Hello!
I have a lower triangular correlation matrix matrix in a data set. I need to turn this lower triangular correlation matrix (it is in a data set right) into a square symmetric correlation matrix. I was wondering the best way to do this? I tried using the following code, but unfortunately it just prints the symmetric data set to my output whereas, I need to print it to a new data set. I could also write a do loop; I have 19 variables, xGT1 through xGT19. Basically
I want xGT1 through xGT19 , so a 19x19 matrix. How could I do this? Because it's a correlation matrix, I just have 1's on the diagonal. Below is the code I used, using the sqrvech command. Any help is appreciated.
Thank you soooo much!
proc iml;
use pcorr1;
read all var _NUM_ into Dist;
close pcorr1;
d = vech(Dist) ;
Dist = sqrvech(d) ;
print Dist[format=7.5
i was thinking of doing something like
data new; set old;
array gt {19} xgt1 - xgt19;
for i = 1 to 19;
for j = 1 to 19;
if xgt{i,j} = . then xgt{i,j} = xgt{j,i};
but I am not sure.... here I don't have two indices for i and j, I just have one index.
thanks,Gina
Use transpose and update. I assume your data is a typical TYPE=CORR dataset :
data have;
length _TYPE_ _NAME_ $8;
array c{4};
_TYPE_ = "CORR";
do i = 1 to dim(c);
call missing(of c{*});
_NAME_ = vname(c{i});
do j = 1 to i-1;
c{j} = 0.1*(i-j);
end;
c{i} = 1;
output;
end;
drop i j;
run;
proc transpose data=have out=havet; copy _TYPE_; run;
data want;
update have havet;
by _TYPE_ _NAME_;
run;
PG
Message was edited by: PG - Added the code in red .

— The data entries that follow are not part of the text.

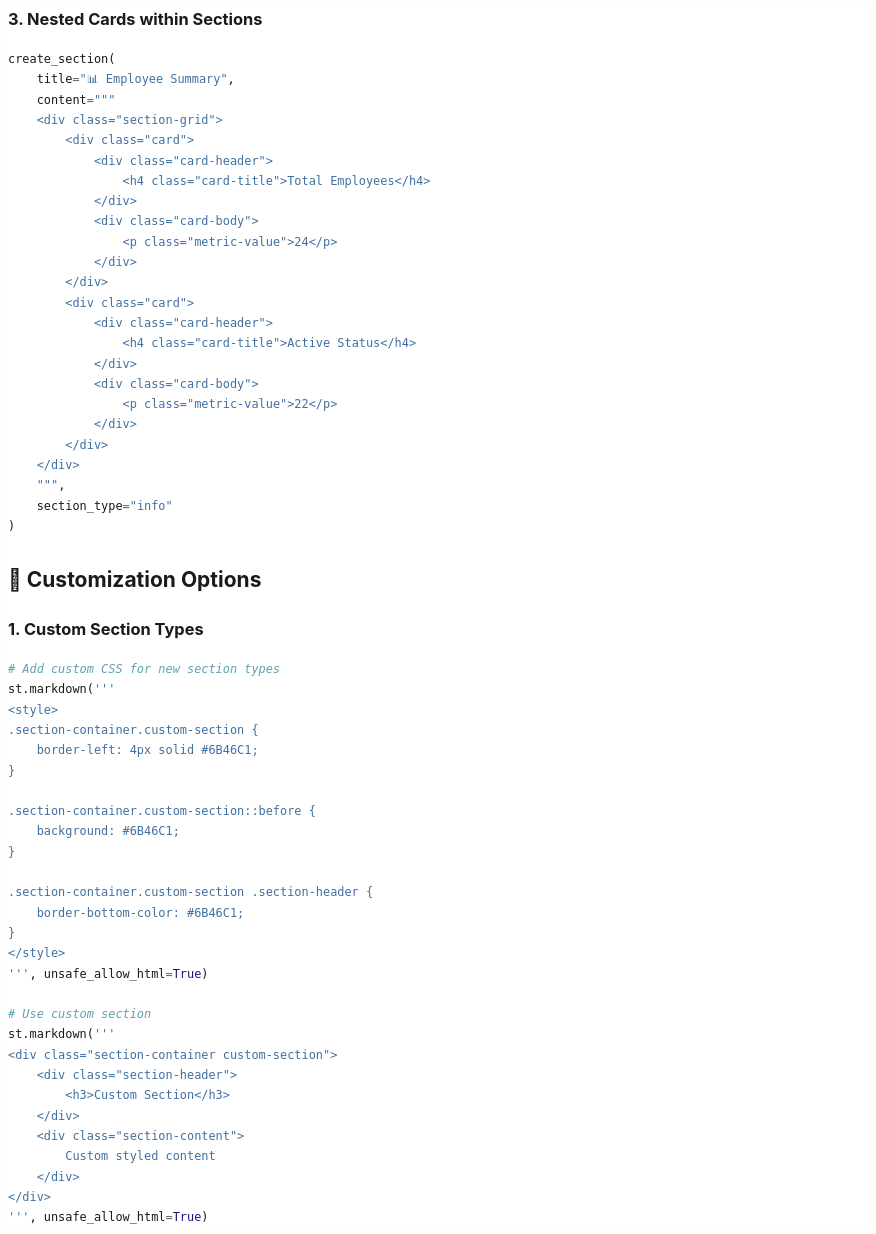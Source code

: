 ### **3. Nested Cards within Sections**
```python
create_section(
    title="📊 Employee Summary",
    content="""
    <div class="section-grid">
        <div class="card">
            <div class="card-header">
                <h4 class="card-title">Total Employees</h4>
            </div>
            <div class="card-body">
                <p class="metric-value">24</p>
            </div>
        </div>
        <div class="card">
            <div class="card-header">
                <h4 class="card-title">Active Status</h4>
            </div>
            <div class="card-body">
                <p class="metric-value">22</p>
            </div>
        </div>
    </div>
    """,
    section_type="info"
)
```

## 🎨 **Customization Options**

### **1. Custom Section Types**
```python
# Add custom CSS for new section types
st.markdown('''
<style>
.section-container.custom-section {
    border-left: 4px solid #6B46C1;
}

.section-container.custom-section::before {
    background: #6B46C1;
}

.section-container.custom-section .section-header {
    border-bottom-color: #6B46C1;
}
</style>
''', unsafe_allow_html=True)

# Use custom section
st.markdown('''
<div class="section-container custom-section">
    <div class="section-header">
        <h3>Custom Section</h3>
    </div>
    <div class="section-content">
        Custom styled content
    </div>
</div>
''', unsafe_allow_html=True)
```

I'm not an IML expert but wouldn't this work within IML?
p=ncol(Dist); * Number of columns in the lower triangular correlation matrix;
R=J(p,p,0); * Initialize the correlation matrix;
Distt=(Dist`); * Transpose the lower triangular matrix to upper;
R=Dist<>Distt; * Select the max of the lower and upper matrices;
print R; * Complete correlation matrix;
If you want to make a correlation matrix for your data use PROC CORR. It will make NOT make just the lower triangle.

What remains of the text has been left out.